BY CRAIG MANSON
A Monthly - Weekend With Shades - Column
Almost every photograph that I use here at Appealing Subjects and on my main blog, GeneaBlogie, is in the public domain. That means, simply put, that the photograph is not protected by copyright. A photograph can enter the public domain in a variety of ways. First, works of the United States Government are in the public domain. Second, a photograph's copyright may expire. Third, the photographer may have failed to observe certain formalities required by law at the time the work was published. I like finding and using public domain photographs to illustrate historical narratives.
But dealing with public domain works can be tricky. For one thing, there is the matter of determining whether a photograph is in the public domain or not. We've discussed a number of times before the limitations on copyright under the 1909 Act, the 1976 Act, and subsequent laws. Knowing, for example, that works created and published before 1923 generally are in the public domain is important; but as for the newer limitations, how is one to know what period actually constitutes "the life of the author plus 70 years"?
One way to determine if a photograph is in the public domain is to do a copyright investigation. However, as to works recorded before 1978, these investigations are inconvenient for most people to do. For a fee, the Copyright Office will perform a search.

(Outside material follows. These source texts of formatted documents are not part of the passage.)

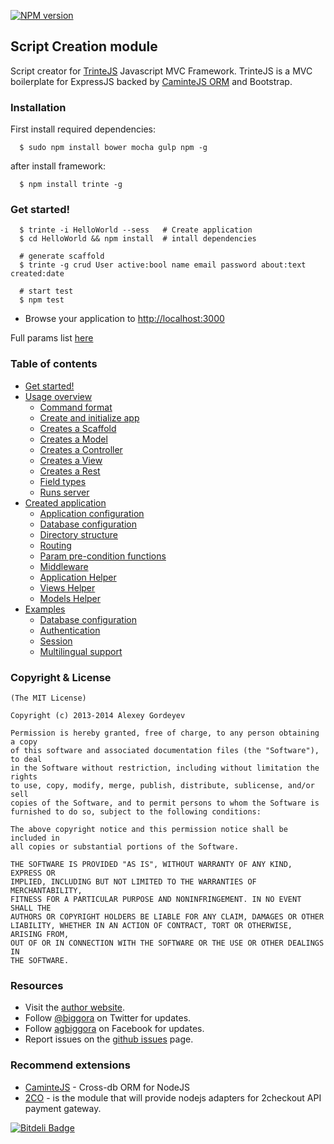 [![NPM version](https://badge.fury.io/js/trinte-creator.png)](http://badge.fury.io/js/trinte-creator)
## Script Creation module

Script creator for [TrinteJS](https://github.com/biggora/trinte) Javascript MVC Framework.
TrinteJS is a MVC boilerplate for ExpressJS backed by [CaminteJS ORM](https://github.com/biggora/caminte) and Bootstrap.

### Installation
First install required dependencies:

      $ sudo npm install bower mocha gulp npm -g

after install framework:

      $ npm install trinte -g
    
### Get started!

      $ trinte -i HelloWorld --sess   # Create application
      $ cd HelloWorld && npm install  # intall dependencies

      # generate scaffold
      $ trinte -g crud User active:bool name email password about:text created:date
      
      # start test
      $ npm test
      

  - Browse your application to [http://localhost:3000](http://localhost:3000)

Full params list [here](https://github.com/biggora/trinte/wiki/Create-App)

### Table of contents
* [Get started!](#create-app)
* [Usage overview](https://github.com/biggora/trinte/wiki/Command-format)
  * [Command format](https://github.com/biggora/trinte/wiki/Command-format)
  * [Create and initialize app](https://github.com/biggora/trinte/wiki/Create-App)
  * [Creates a Scaffold](https://github.com/biggora/trinte/wiki/Create-a-Scaffold)
  * [Creates a Model](https://github.com/biggora/trinte/wiki/Create-a-Model)
  * [Creates a Controller](https://github.com/biggora/trinte/wiki/Create-a-controller)
  * [Creates a View](https://github.com/biggora/trinte/wiki/Create-a-View)
  * [Creates a Rest](https://github.com/biggora/trinte/wiki/Create-a-Rest)
  * [Field types](https://github.com/biggora/trinte/wiki/Create-a-Model#field-types)
  * [Runs server](https://github.com/biggora/trinte/wiki/Runs-Server)
* [Created application](https://github.com/biggora/trinte/wiki/Application-configuration)
  * [Application configuration](https://github.com/biggora/trinte/wiki/Application-configuration)
  * [Database configuration](https://github.com/biggora/trinte/wiki/Application-configuration#database-configuration)
  * [Directory structure](https://github.com/biggora/trinte/wiki/Directory-Structure)
  * [Routing](https://github.com/biggora/trinte/wiki/Routes)
  * [Param pre-condition functions](https://github.com/biggora/trinte/wiki/Routes#wiki-param-pre-condition-functions)
  * [Middleware](https://github.com/biggora/trinte/wiki/Middleware)
  * [Application Helper](https://github.com/biggora/trinte/wiki/Helpers)
  * [Views Helper](https://github.com/biggora/trinte/wiki/Helpers#views-helper)
  * [Models Helper](https://github.com/biggora/trinte/wiki/Helpers#models-helper)
* [Examples](https://github.com/biggora/trinte/wiki/Examples)
  * [Database configuration](https://github.com/biggora/trinte/wiki/Examples#database-configuration)
  * [Authentication](https://github.com/biggora/trinte/wiki/Examples#authentication)
  * [Session](https://github.com/biggora/trinte/wiki/Examples#session)
  * [Multilingual support](https://github.com/biggora/trinte/wiki/Multilingual-support)

### Copyright & License

    (The MIT License)

    Copyright (c) 2013-2014 Alexey Gordeyev

    Permission is hereby granted, free of charge, to any person obtaining a copy
    of this software and associated documentation files (the "Software"), to deal
    in the Software without restriction, including without limitation the rights
    to use, copy, modify, merge, publish, distribute, sublicense, and/or sell
    copies of the Software, and to permit persons to whom the Software is
    furnished to do so, subject to the following conditions:

    The above copyright notice and this permission notice shall be included in
    all copies or substantial portions of the Software.

    THE SOFTWARE IS PROVIDED "AS IS", WITHOUT WARRANTY OF ANY KIND, EXPRESS OR
    IMPLIED, INCLUDING BUT NOT LIMITED TO THE WARRANTIES OF MERCHANTABILITY,
    FITNESS FOR A PARTICULAR PURPOSE AND NONINFRINGEMENT. IN NO EVENT SHALL THE
    AUTHORS OR COPYRIGHT HOLDERS BE LIABLE FOR ANY CLAIM, DAMAGES OR OTHER
    LIABILITY, WHETHER IN AN ACTION OF CONTRACT, TORT OR OTHERWISE, ARISING FROM,
    OUT OF OR IN CONNECTION WITH THE SOFTWARE OR THE USE OR OTHER DEALINGS IN
    THE SOFTWARE.

### Resources

- Visit the [author website](http://www.gordejev.lv).
- Follow [@biggora](https://twitter.com/#!/biggora) on Twitter for updates.
- Follow [agbiggora](https://www.facebook.com/agbiggora) on Facebook for updates.
- Report issues on the [github issues](https://github.com/biggora/trinte-creator/issues) page.

### Recommend extensions

- [CaminteJS](http://www.camintejs.com/) - Cross-db ORM for NodeJS
- [2CO](https://github.com/biggora/2co) - is the module that will provide nodejs adapters for 2checkout API payment gateway.

[![Bitdeli Badge](https://d2weczhvl823v0.cloudfront.net/biggora/trinte-creator/trend.png)](https://bitdeli.com/free "Bitdeli Badge")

As to matters recorded after 1978, these records are searchable at http://www.copyright.gov/records/.
Even if you discover that a particular photograph is in the public domain, you (or the photograph) may not yet be home free. That's because the version of the apparently public domain work may have been modified in some way that makes that version copyrightable.
Now here's another twist: Suppose the work was first published or protected in a foreign country. Prior to 1978, the U.S. copyright scheme was far different than that of many countries in the world. Many such nations subscribed to the Berne Convention, an international agreement. In the 1990s, Congress approved two laws that have an effect on copyright terms. The first was the Sonny Bono Copyright Term Extension Act and the other was a trade agreement known as the Uruguay Round Agreements Act. Briefly, these laws extended copyright terms of works that otherwise would be within the public domain. The URAA in particular, restored copyright protection to foreign works that had lost their copyright protection under U.S. law. This restoration was part of U.S. implementation of the Berne Convention,
The result of the URAA was that a number if works that had been understood to be in the public domain, suddenly were not. An example of this is the famous music to "Peter and the Wolf," which once again requires royalties to perform. You can understand the confusion that would ensue if you had used a photograph with the understanding that it was in the public domain, but then it wasn't.
Fortunately, relief may be on the way. Earlier this month, the United States District Court in Denver issued a landmark ruling that the restoration of copyright protection to such foreign-registered works is unconstitutional, in that it violates the free speech rights of potential users. The court's free speech rationale was based on the notion that derivative works of creativity are discouraged by the restoration or extension of lapsed copyright protection. The case is Golan v. Holder (U.S. Dist. Ct., D.Colo., 3 Apr 2009).
This ruling certainly will be appealed to the United States Court of Appeals and perhaps to the Supreme Court before the matter is finally settled.
So it seems there are complications in the public domain. If you're not certain that a work is in the public domain and you're not prepared to undertake an investigation, use something else!